Helping hand: Luxembourg & Dayan explores the role of the artist's assistant
Be it Raphael, Rembrandt or Rubens, the notion of artists commanding workshops with a fleet of assistants to produce a plethora of paintings is an age-old tradition. Yet there’s been little exploration of the degree to which contemporary artists have influenced their assistants in terms of style, imagery and technique. To remedy that omission, Luxembourg & Dayan on New York’s Upper East Side is showcasing ‘In the Making: Artists, Assistants, and Influence’.
Boasting a formidable lineup that includes Robert Gober, Richard Prince and Cindy Sherman, the show pairs the artists’ seminal creative endeavours with that of their assistants. In total, 20 creatives are represented.
‘We wanted to throw into relief how a number of assistants, who work under the shadow of a revered artist, borrow images and more while eventually becoming a master in their own right,’ says Tamar Margalit, who curated this show with Amalia Dayan.
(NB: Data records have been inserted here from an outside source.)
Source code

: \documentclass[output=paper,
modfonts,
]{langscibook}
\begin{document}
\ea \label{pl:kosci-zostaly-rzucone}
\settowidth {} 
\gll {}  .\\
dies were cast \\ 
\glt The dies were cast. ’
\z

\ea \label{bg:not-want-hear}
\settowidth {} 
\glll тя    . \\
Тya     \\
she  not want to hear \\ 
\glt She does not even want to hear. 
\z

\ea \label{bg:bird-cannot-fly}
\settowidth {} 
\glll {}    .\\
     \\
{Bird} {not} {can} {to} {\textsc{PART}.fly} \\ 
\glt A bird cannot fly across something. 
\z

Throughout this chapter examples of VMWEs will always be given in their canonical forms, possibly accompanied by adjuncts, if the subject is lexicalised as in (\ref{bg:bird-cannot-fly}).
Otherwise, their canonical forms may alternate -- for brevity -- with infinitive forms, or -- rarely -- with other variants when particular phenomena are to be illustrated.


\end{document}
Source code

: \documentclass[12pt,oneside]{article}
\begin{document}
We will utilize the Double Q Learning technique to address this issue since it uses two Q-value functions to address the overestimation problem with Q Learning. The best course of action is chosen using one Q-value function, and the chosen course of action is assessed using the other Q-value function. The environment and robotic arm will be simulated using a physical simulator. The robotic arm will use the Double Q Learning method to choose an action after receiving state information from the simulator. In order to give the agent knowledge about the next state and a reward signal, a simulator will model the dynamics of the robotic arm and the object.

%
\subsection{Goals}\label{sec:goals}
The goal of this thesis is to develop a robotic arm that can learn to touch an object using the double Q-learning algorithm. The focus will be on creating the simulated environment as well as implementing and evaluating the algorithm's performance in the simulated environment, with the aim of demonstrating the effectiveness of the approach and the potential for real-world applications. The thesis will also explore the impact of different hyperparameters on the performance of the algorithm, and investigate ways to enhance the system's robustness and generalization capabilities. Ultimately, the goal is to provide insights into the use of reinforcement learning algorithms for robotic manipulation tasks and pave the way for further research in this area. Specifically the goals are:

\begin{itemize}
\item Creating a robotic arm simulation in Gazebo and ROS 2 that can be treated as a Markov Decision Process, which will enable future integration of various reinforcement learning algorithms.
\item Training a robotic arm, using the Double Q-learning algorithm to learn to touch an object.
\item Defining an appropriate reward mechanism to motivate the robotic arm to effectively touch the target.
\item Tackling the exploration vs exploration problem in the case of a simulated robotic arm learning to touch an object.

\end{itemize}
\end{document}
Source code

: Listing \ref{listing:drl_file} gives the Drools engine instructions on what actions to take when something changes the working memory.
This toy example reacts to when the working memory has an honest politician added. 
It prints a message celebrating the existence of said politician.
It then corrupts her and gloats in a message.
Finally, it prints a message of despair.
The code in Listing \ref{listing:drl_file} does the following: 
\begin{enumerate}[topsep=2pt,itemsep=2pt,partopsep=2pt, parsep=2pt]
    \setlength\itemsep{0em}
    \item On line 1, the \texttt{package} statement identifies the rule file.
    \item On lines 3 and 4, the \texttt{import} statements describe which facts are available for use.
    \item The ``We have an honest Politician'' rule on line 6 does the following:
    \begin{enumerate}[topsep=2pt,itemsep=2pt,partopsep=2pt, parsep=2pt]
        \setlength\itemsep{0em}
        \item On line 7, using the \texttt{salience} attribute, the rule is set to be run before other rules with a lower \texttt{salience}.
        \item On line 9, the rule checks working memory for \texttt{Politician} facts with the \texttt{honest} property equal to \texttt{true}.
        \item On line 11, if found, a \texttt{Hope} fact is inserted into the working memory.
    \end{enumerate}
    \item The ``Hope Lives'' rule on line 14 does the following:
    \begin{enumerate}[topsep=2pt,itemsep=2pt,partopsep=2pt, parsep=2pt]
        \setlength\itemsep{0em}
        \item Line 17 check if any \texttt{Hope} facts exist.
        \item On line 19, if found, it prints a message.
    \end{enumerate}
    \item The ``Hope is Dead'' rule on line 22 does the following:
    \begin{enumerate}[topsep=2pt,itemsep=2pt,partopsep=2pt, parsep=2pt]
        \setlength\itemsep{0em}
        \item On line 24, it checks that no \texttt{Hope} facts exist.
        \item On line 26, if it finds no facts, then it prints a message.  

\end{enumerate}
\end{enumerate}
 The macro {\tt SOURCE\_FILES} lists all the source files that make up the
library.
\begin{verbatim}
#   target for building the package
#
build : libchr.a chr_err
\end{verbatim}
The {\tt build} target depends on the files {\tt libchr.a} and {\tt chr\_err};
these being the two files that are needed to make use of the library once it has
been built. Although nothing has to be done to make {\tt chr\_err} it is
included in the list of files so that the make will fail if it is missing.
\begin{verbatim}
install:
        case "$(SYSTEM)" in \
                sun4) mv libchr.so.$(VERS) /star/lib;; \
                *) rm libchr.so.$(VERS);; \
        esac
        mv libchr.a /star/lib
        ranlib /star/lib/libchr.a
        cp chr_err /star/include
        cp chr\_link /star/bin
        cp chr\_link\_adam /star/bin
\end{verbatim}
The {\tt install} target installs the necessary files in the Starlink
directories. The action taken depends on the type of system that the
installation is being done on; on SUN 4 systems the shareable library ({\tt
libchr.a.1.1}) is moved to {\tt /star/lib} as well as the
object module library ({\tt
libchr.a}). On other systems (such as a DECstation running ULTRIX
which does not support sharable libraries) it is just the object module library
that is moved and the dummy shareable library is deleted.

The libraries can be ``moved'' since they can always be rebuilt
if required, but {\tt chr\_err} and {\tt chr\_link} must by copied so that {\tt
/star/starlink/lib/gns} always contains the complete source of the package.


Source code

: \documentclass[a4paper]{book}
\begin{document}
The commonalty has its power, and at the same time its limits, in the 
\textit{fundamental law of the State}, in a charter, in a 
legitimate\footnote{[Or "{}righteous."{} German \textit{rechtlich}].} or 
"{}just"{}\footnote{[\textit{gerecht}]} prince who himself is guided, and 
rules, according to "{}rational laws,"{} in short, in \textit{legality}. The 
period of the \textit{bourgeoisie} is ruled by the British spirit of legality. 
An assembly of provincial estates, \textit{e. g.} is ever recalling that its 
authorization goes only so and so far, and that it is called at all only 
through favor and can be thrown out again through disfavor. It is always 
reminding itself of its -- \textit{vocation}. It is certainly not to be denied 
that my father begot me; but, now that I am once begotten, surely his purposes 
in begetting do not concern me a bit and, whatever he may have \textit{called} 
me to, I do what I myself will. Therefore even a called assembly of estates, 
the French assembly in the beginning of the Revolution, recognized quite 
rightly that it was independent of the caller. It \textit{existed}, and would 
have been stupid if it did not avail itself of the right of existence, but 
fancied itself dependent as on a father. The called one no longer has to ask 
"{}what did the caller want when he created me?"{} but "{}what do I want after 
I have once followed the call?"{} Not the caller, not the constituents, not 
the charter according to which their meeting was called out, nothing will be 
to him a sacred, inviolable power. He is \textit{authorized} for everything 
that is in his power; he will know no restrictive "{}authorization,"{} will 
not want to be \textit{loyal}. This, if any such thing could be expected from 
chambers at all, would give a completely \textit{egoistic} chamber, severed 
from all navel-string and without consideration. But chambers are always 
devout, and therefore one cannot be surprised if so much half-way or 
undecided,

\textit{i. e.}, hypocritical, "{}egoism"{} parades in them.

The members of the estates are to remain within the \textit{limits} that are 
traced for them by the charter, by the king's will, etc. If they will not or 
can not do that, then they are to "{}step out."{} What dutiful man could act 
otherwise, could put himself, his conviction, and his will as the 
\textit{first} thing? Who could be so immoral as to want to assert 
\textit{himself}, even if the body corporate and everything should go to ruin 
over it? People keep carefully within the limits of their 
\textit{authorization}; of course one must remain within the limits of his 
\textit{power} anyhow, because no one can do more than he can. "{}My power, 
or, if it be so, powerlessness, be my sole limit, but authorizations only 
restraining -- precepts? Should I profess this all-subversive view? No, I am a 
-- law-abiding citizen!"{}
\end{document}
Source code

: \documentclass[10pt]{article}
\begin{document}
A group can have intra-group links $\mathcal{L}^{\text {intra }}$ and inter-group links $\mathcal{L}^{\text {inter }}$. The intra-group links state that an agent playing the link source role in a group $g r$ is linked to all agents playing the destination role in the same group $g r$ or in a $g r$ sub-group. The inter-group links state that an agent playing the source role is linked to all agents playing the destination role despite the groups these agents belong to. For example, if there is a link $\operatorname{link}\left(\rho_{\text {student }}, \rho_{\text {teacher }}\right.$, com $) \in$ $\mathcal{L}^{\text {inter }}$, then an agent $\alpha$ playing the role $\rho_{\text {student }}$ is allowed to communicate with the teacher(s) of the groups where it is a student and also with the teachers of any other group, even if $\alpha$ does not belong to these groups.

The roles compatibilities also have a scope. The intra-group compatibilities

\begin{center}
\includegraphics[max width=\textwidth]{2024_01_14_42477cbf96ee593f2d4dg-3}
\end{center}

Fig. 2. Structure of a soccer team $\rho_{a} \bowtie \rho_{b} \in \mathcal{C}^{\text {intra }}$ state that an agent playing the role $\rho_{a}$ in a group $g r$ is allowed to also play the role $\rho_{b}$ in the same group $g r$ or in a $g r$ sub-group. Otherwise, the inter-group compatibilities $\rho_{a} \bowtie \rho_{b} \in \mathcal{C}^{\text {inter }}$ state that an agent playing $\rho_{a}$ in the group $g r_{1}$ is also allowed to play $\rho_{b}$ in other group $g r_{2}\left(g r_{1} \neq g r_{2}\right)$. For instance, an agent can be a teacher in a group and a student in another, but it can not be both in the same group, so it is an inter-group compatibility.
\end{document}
While Andy Warhol’s infamous Factory first springs to mind when it comes to assistants churning out reams of art, few are aware that George Condo was among the many who laboured in that downtown studio. On view is Warhol's pop art touchstone, Howdy Doody, 1981, in a magnetic red, which Condo personally silkscreened. Nearby is Condo's Television Silkscreen (Howdy Doody/Mr. Howell), only his rendition, completed 17 years later, is in a subtler palette. ‘They reveal a visual dialogue and how that image circulated in Condo’s mind,’ Margalit says.
Similarly, Urs Fischer’s surreal Body Parts Untitled, 2006, featuring everything from an ear to a nose rendered in polyurethane and plaster, hover overhead in the gallery. That work is ‘in conversation’ with his assistant Darren Bader’s video of portions of the human body floating in space.
‘These are just a window on to artistic conversations – and with Jeff Koons and Matthew Barney and others taking on assistants at a steady clip, this is just the tip of the iceberg,’ says Margalit.